This week the Brexit debate came to town!

The Brexit debate came to town this week when my local and much loved hostelry @atthechapel Bruton hosted an illuminating debate on the subject.  When I say illuminating, I’m not suggesting the participants shed any new light on those deeply muddy waters, but that it clarified something for yours truly.

With polemic raging on both sides it’s simply a principle we are arguing, with evidence of what might happen if we exit … pure speculation. The day after our local debate, David Cameron announced that we’d be heading for our first ever “DIY Recession” if we vote to leave, which suggests to me that it was pure reckless bravado to call a referendum in the first place.

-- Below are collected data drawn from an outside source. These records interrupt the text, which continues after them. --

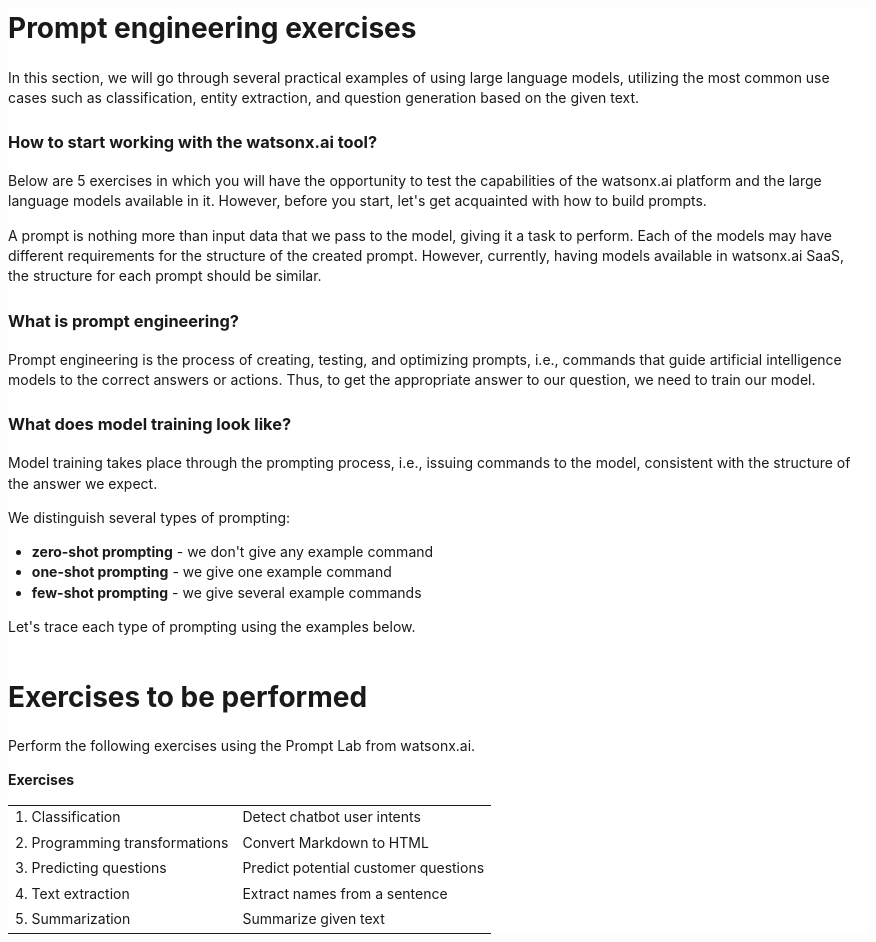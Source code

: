 # Prompt engineering exercises

In this section, we will go through several practical examples of using large language models, utilizing the most common use cases such as classification, entity extraction, and question generation based on the given text.

### How to start working with the watsonx.ai tool?

Below are 5 exercises in which you will have the opportunity to test the capabilities of the watsonx.ai platform and the large language models available in it. However, before you start, let's get acquainted with how to build prompts.

A prompt is nothing more than input data that we pass to the model, giving it a task to perform. Each of the models may have different requirements for the structure of the created prompt. However, currently, having models available in watsonx.ai SaaS, the structure for each prompt should be similar.

### What is prompt engineering?
Prompt engineering is the process of creating, testing, and optimizing prompts, i.e., commands that guide artificial intelligence models to the correct answers or actions. Thus, to get the appropriate answer to our question, we need to train our model.

### What does model training look like?
Model training takes place through the prompting process, i.e., issuing commands to the model, consistent with the structure of the answer we expect.

We distinguish several types of prompting:
- **zero-shot prompting** - we don't give any example command
- **one-shot prompting** - we give one example command
- **few-shot prompting** - we give several example commands

Let's trace each type of prompting using the examples below.

# Exercises to be performed

Perform the following exercises using the Prompt Lab from watsonx.ai.

**Exercises**
<table>
<tr>
<td>1. Classification</a></td>
<td>Detect chatbot user intents</td>
</tr>
<tr>
<td>2. Programming transformations</a></td>
<td>Convert Markdown to HTML</td>
</tr>
<tr>
<td>3. Predicting questions</a></td>
<td>Predict potential customer questions</td>
</tr>
<tr>
<td>4. Text extraction</a></td>
<td>Extract names from a sentence</td>
</tr>
<tr>
<td>5. Summarization</a></td>
<td>Summarize given text</td>
</tr>
</table>
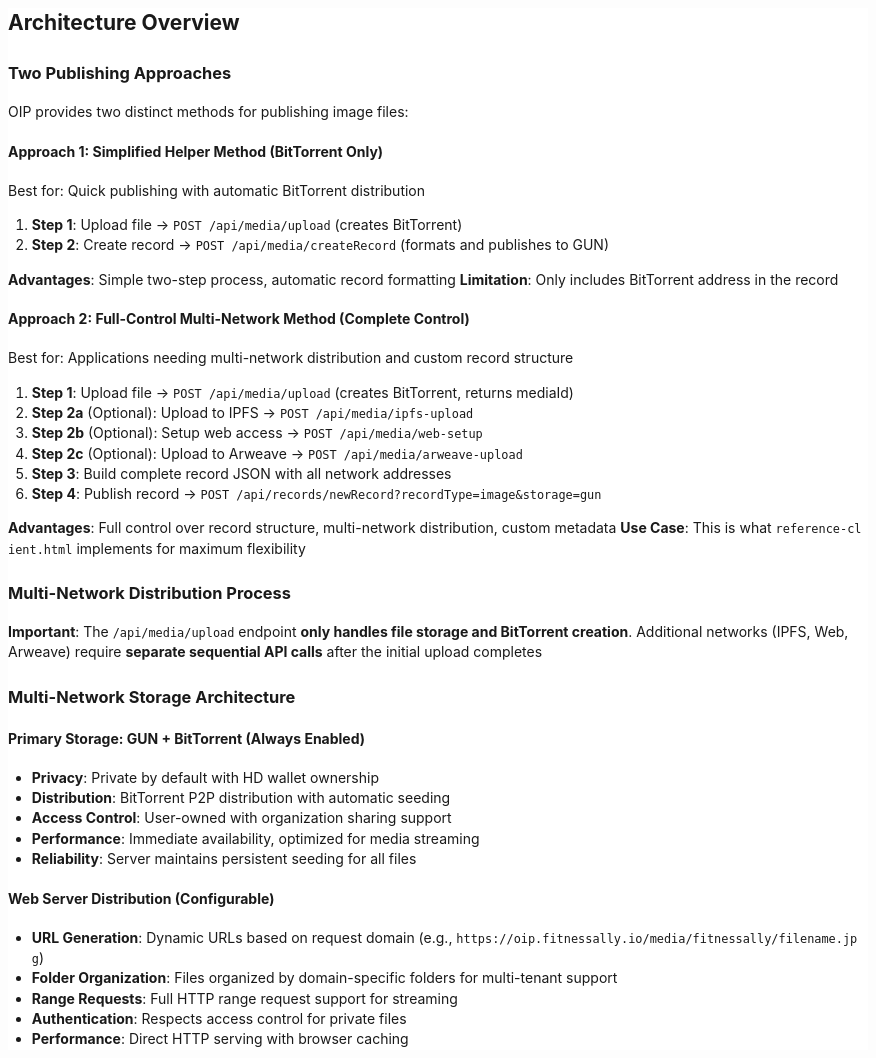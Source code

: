 ## Architecture Overview

### Two Publishing Approaches

OIP provides two distinct methods for publishing image files:

#### **Approach 1: Simplified Helper Method** (BitTorrent Only)
Best for: Quick publishing with automatic BitTorrent distribution

1. **Step 1**: Upload file → `POST /api/media/upload` (creates BitTorrent)
2. **Step 2**: Create record → `POST /api/media/createRecord` (formats and publishes to GUN)

**Advantages**: Simple two-step process, automatic record formatting
**Limitation**: Only includes BitTorrent address in the record

#### **Approach 2: Full-Control Multi-Network Method** (Complete Control)
Best for: Applications needing multi-network distribution and custom record structure

1. **Step 1**: Upload file → `POST /api/media/upload` (creates BitTorrent, returns mediaId)
2. **Step 2a** (Optional): Upload to IPFS → `POST /api/media/ipfs-upload`
3. **Step 2b** (Optional): Setup web access → `POST /api/media/web-setup`
4. **Step 2c** (Optional): Upload to Arweave → `POST /api/media/arweave-upload`
5. **Step 3**: Build complete record JSON with all network addresses
6. **Step 4**: Publish record → `POST /api/records/newRecord?recordType=image&storage=gun`

**Advantages**: Full control over record structure, multi-network distribution, custom metadata
**Use Case**: This is what `reference-client.html` implements for maximum flexibility

### Multi-Network Distribution Process

**Important**: The `/api/media/upload` endpoint **only handles file storage and BitTorrent creation**. Additional networks (IPFS, Web, Arweave) require **separate sequential API calls** after the initial upload completes

### Multi-Network Storage Architecture

#### Primary Storage: GUN + BitTorrent (Always Enabled)
- **Privacy**: Private by default with HD wallet ownership
- **Distribution**: BitTorrent P2P distribution with automatic seeding
- **Access Control**: User-owned with organization sharing support
- **Performance**: Immediate availability, optimized for media streaming
- **Reliability**: Server maintains persistent seeding for all files

#### Web Server Distribution (Configurable)
- **URL Generation**: Dynamic URLs based on request domain (e.g., `https://oip.fitnessally.io/media/fitnessally/filename.jpg`)
- **Folder Organization**: Files organized by domain-specific folders for multi-tenant support
- **Range Requests**: Full HTTP range request support for streaming
- **Authentication**: Respects access control for private files
- **Performance**: Direct HTTP serving with browser caching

With everyone from the Treasury to the Bank of England, the top 250 business leaders and a similar number of our cultural leaders, and further afield respected world leaders all agreeing that it’s incredibly damaging to the economy and our status to back out, why is anyone asking voters?

There’s certainly no evidence we’ll be any better off, so we will all, myself included, be voting with our hearts and not our minds, a dangerous scenario for the whole country. Call me old fashioned but there are some decisions that I actually do think it’s up to our elected representatives to make. With so much weight placed on remaining in the EU an impassioned and statesmanlike speech about our place at the heart of Europe, the sort of thing Churchill did so well, would have served far better and more responsibly to end the discussion. We are all at sea on this subject, with hard facts the most difficult thing to unearth in the grandstanding and tit for tat responses from both sides. The great thing about being Prime Minister is that you do get to call the shots and if David Cameron believes it an insanity to leave, (which I happen to agree with), shouldn’t he simply have stood his ground, silenced the Europhiles and set about saving the NHS and raising some more funds for our beleaguered schools. This is a defining moment in our history and amid all the discussion about whether we will be richer or poorer, less tangled in bureaucracy or not, one indisputable fact remains.

The EU project was conceived in the aftermath of hundreds of years of bloody European history that concluded with two terrible World Wars. Seventy years of peaceful co-existence with our neighbours, where commerce and compromise have replaced butchery and battle, surely speaks louder then the frustrations of a bunch of power hungry politicians in a struggle for leadership of the Conservative Party and a similarly power crazed European Parliament, that if we took more interest in individually (like making our choice of MEPS as much of a priority as MPs in a national election), would better deliver what we desire in our day to day lives. I’m not one for a paternalistic political culture (nor maternalistic for that matter), but once I’ve exercised my cherished right to vote I want the winning party to govern with wisdom, not throw potentially self-harming choices back at the people. That’s what you call ‘Wagging the Dog’.

imagesIt’s 40 years since the glory days of Punk, a youth revolution in it’s heyday when I first arrived in the UK as an impoverished sixteen-year-old migrant from Ireland. So the sight of the iconic Siouxsie Sioux, all black hair, crimson lips, and raging, as she lead her Banshees into the charts, was a defining moment. Here was a woman utterly comfortable with who she was; loud, proud and taking no prisoners. Others may hold up the likes of Emily Pankhurst, Germaine Greer and Naomi Woolf as their feminist inspiration but for me it was Siouxsie Sioux whose sheer bravado took my breath away. I don’t imagine any of those lascivious DJ’s, who we now know abounded at the time, laid a hairy paw on her. She would have bitten it off!